Un autre monde est-il possible?
Voilà pour les considérations pratiques. Néanmoins, l’Europe veut-elle, et a-t-elle intérêt à continuer la course à l’exploitation des ressources afin de satisfaire une économie demanderesse de ressources infinies dans un environnement aux tolérances de plus en plus étroites? «Aujourd’hui, nous avons les moyens de faire des mines propres, invisibles et avec des moyens humains réduits via l’envoi de robots dans le sol plutôt que des hommes, assure Sophie Decrée. On ne doit plus avoir peur du minier sale, ce n’est plus Germinal.»

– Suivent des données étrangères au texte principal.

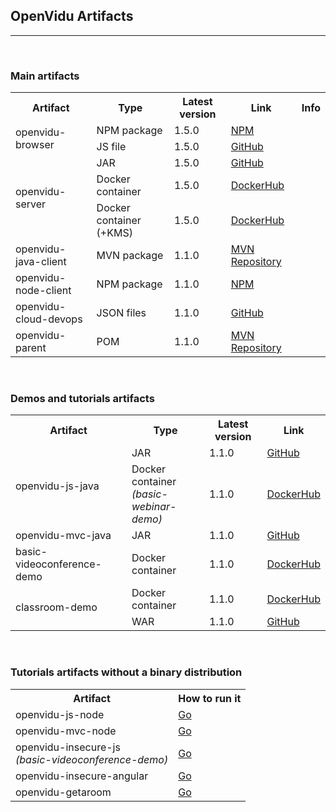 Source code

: <h2 id="section-title">OpenVidu Artifacts</h2>
<hr>

<br>
<h3>Main artifacts</h3>

<table class="artifact-table">

  <tr>
    <th>Artifact</th>
    <th>Type</th>
    <th>Latest version</th>
    <th>Link</th>
    <th class="last-table-col">Info</th>
  </tr>
  
  <tr>
    <td rowspan="2">openvidu-browser</td>
    <td>NPM package</td>
    <td>1.5.0</td>
    <td><a class="" href="https://www.npmjs.com/package/openvidu-browser" target="_blank">NPM</a></td>
    <td rowspan="2" class="last-table-col"><i data-toggle="tooltip" data-placement="right" title="OpenVidu client side. It is a library for the browser. It allows you to control your videos and sessions directly from your client's browsers" class="icon ion-information-circled"></i></td>
  </tr>
  <tr>
    <td>JS file</td>
    <td>1.5.0</td>
    <td><a class="" href="https://github.com/OpenVidu/openvidu/releases" target="_blank">GitHub</a></td>
  </tr>
  
  <tr>
    <td rowspan="3">openvidu-server</td>
    <td>JAR</td>
    <td>1.5.0</td>
    <td><a class="" href="https://github.com/OpenVidu/openvidu/releases" target="_blank">GitHub</a></td>
    <td rowspan="3" class="last-table-col"><i data-toggle="tooltip" data-placement="right" title="OpenVidu server side. It receives the remote procedure calls from openvidu-browser and manage all the media streams operations. YOU DON'T HAVE TO MAKE DIRECT USE OF IT. Just to run it!" class="icon ion-information-circled"></i></td>
  </tr>
  <tr>
    <td>Docker container</td>
    <td>1.5.0</td>
    <td><a class="" href="https://hub.docker.com/r/openvidu/openvidu-server/tags/" target="_blank">DockerHub</a></td>
  </tr>
    <tr>
    <td>Docker container (+KMS)</td>
    <td>1.5.0</td>
    <td><a class="" href="https://hub.docker.com/r/openvidu/openvidu-server-kms/tags/" target="_blank">DockerHub</a></td>
  </tr>
  
  <tr>
    <td>openvidu-java-client</td>
    <td>MVN package</td>
    <td>1.1.0</td>
    <td><a class="" href="https://mvnrepository.com/artifact/io.openvidu/openvidu-java-client/1.0.1-beta.3" target="_blank">MVN Repository</a></td>
    <td class="last-table-col"><i data-toggle="tooltip" data-placement="right" title="Library for your JAVA server. It makes easier the retrieval of the necessary params from OpenVidu Server for securing your application (sessionIds and tokens). It is a simple alternative to the REST API" class="icon ion-information-circled"></i></td>
  </tr>
  
  <tr>
    <td>openvidu-node-client</td>
    <td>NPM package</td>
    <td>1.1.0</td>
    <td><a class="" href="https://www.npmjs.com/package/openvidu-node-client" target="_blank">NPM</a></td>
    <td class="last-table-col"><i data-toggle="tooltip" data-placement="right" title="Library for your NODE server. It makes easier the retrieval of the necessary params from OpenVidu Server for securing your application (sessionIds and tokens). It is a simple alternative to the REST API" class="icon ion-information-circled"></i></td>
  </tr>

  <tr>
    <td>openvidu-cloud-devops</td>
    <td>JSON files</td>
    <td>1.1.0</td>
    <td><a class="" href="https://github.com/OpenVidu/openvidu-cloud-devops/releases" target="_blank">GitHub</a></td>
    <td class="last-table-col"><i data-toggle="tooltip" data-placement="right" title="Configuration files for automatic launching of OpenVidu Server and OpenVidu Demos in AWS CloudFormation" class="icon ion-information-circled"></i></td>
  </tr>

  <tr>
    <td>openvidu-parent</td>
    <td>POM</td>
    <td>1.1.0</td>
        <td><a class="" href="https://mvnrepository.com/artifact/io.openvidu/openvidu-parent/1.0.0-beta.3" target="_blank">MVN Repository</a></td>
    <td class="last-table-col"><i data-toggle="tooltip" data-placement="right" title="Maven multi-module project parent. It makes easy the management of versions, dependencies and plugins of all OpenVidu artifacts" class="icon ion-information-circled"></i></td>
  </tr>
  
</table>

<br>
<h3>Demos and tutorials artifacts</h3>

<table class="artifact-table">

  <tr>
    <th>Artifact</th>
    <th>Type</th>
    <th>Latest version</th>
    <th>Link</th>
  </tr>
  
  <tr>
    <td rowspan="2">openvidu-js-java</td>
    <td>JAR</td>
    <td>1.1.0</td>
    <td><a class="" href="https://github.com/OpenVidu/openvidu-tutorials/releases" target="_blank">GitHub</a></td>
  </tr>
  <tr>
    <td>Docker container<br><em>(basic-webinar-demo)</em></td>
    <td>1.1.0</td>
    <td><a class="" href="https://hub.docker.com/r/openvidu/basic-webinar-demo/tags/" target="_blank">DockerHub</a></td>
  </tr>
  
  <tr>
    <td>openvidu-mvc-java</td>
    <td>JAR</td>
    <td>1.1.0</td>
    <td><a class="" href="https://github.com/OpenVidu/openvidu-tutorials/releases" target="_blank">GitHub</a></td>
  </tr>
  
  <tr>
    <td>basic-videoconference-demo</td>
    <td>Docker container</td>
    <td>1.1.0</td>
    <td><a class="" href="https://hub.docker.com/r/openvidu/basic-videoconference-demo/tags/" target="_blank">DockerHub</a></td>
  </tr>

  <tr>
    <td rowspan="2">classroom-demo</td>
    <td>Docker container</td>
    <td>1.1.0</td>
    <td><a class="" href="https://hub.docker.com/r/openvidu/classroom-demo/tags/" target="_blank">DockerHub</a></td>
  </tr>
  <tr>
    <td>WAR</td>
    <td>1.1.0</td>
    <td><a class="" href="https://github.com/OpenVidu/classroom-demo/releases" target="_blank">GitHub</a></td>
  </tr>
  
</table>


<br>
<h3>Tutorials artifacts without a binary distribution</h3>

<table class="artifact-table">

  <tr>
    <th>Artifact</th>
    <th>How to run it</th>
  </tr>
  
  <tr>
    <td>openvidu-js-node</td>
    <td><a href="/docs/tutorials/openvidu-js-node/#running-this-tutorial" target="_blank">Go</a></td>
  </tr>
  
  <tr>
    <td>openvidu-mvc-node</td>
    <td><a href="/docs/tutorials/openvidu-mvc-node/#running-this-tutorial" target="_blank">Go</a></td>
  </tr>

  <tr>
    <td>openvidu-insecure-js<br><em>(basic-videoconference-demo)</em></td>
    <td><a href="/docs/tutorials/openvidu-insecure-js/#running-this-tutorial" target="_blank">Go</a></td>
  </tr>

  <tr>
    <td>openvidu-insecure-angular</td>
    <td><a href="/docs/tutorials/openvidu-insecure-angular/#running-this-tutorial" target="_blank">Go</a></td>
  </tr>

  <tr>
    <td>openvidu-getaroom</td>
    <td><a href="/docs/tutorials/openvidu-getaroom/#running-this-tutorial" target="_blank">Go</a></td>
  </tr>
  
</table>

<script>
var mobileWidth = 767;
  var width = window.innerWidth
  || document.documentElement.clientWidth
  || document.body.clientWidth;
  if (width <= mobileWidth) {
    function changePlacement(tooltip) {
        tooltip.setAttribute('data-placement', 'left');
    }
    var tooltips = document.getElementsByClassName('ion-information-circled');
    for(i = 0; i < tooltips.length; i++) {
        changePlacement(tooltips[i]);
    }
  }
</script> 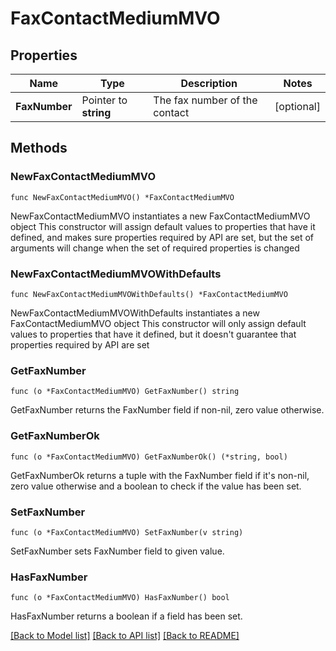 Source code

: # FaxContactMediumMVO

## Properties

Name | Type | Description | Notes
------------ | ------------- | ------------- | -------------
**FaxNumber** | Pointer to **string** | The fax number of the contact | [optional] 

## Methods

### NewFaxContactMediumMVO

`func NewFaxContactMediumMVO() *FaxContactMediumMVO`

NewFaxContactMediumMVO instantiates a new FaxContactMediumMVO object
This constructor will assign default values to properties that have it defined,
and makes sure properties required by API are set, but the set of arguments
will change when the set of required properties is changed

### NewFaxContactMediumMVOWithDefaults

`func NewFaxContactMediumMVOWithDefaults() *FaxContactMediumMVO`

NewFaxContactMediumMVOWithDefaults instantiates a new FaxContactMediumMVO object
This constructor will only assign default values to properties that have it defined,
but it doesn't guarantee that properties required by API are set

### GetFaxNumber

`func (o *FaxContactMediumMVO) GetFaxNumber() string`

GetFaxNumber returns the FaxNumber field if non-nil, zero value otherwise.

### GetFaxNumberOk

`func (o *FaxContactMediumMVO) GetFaxNumberOk() (*string, bool)`

GetFaxNumberOk returns a tuple with the FaxNumber field if it's non-nil, zero value otherwise
and a boolean to check if the value has been set.

### SetFaxNumber

`func (o *FaxContactMediumMVO) SetFaxNumber(v string)`

SetFaxNumber sets FaxNumber field to given value.

### HasFaxNumber

`func (o *FaxContactMediumMVO) HasFaxNumber() bool`

HasFaxNumber returns a boolean if a field has been set.


[[Back to Model list]](../README.md#documentation-for-models) [[Back to API list]](../README.md#documentation-for-api-endpoints) [[Back to README]](../README.md)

Au parlement de Wallonie, Ecolo ne voterait pas systématiquement contre un nouveau forage, mais Céline Tellier tient à contraster. «Sur la question de l’autonomie des ressources, l’enjeu n’est pas d’être réactif face au protectionnisme mais proactif. La Belgique est un des leaders mondiaux sur le recyclage des matières premières critiques. Or, il ne suffit pas d’extraire, il faut aussi raffiner, et ça se fait également en Chine pour le moment. En fait, il faut réfléchir à notre modèle industriel. Si nous sommes trop en retard sur les matières premières critiques, utilisons nos ressources autrement.»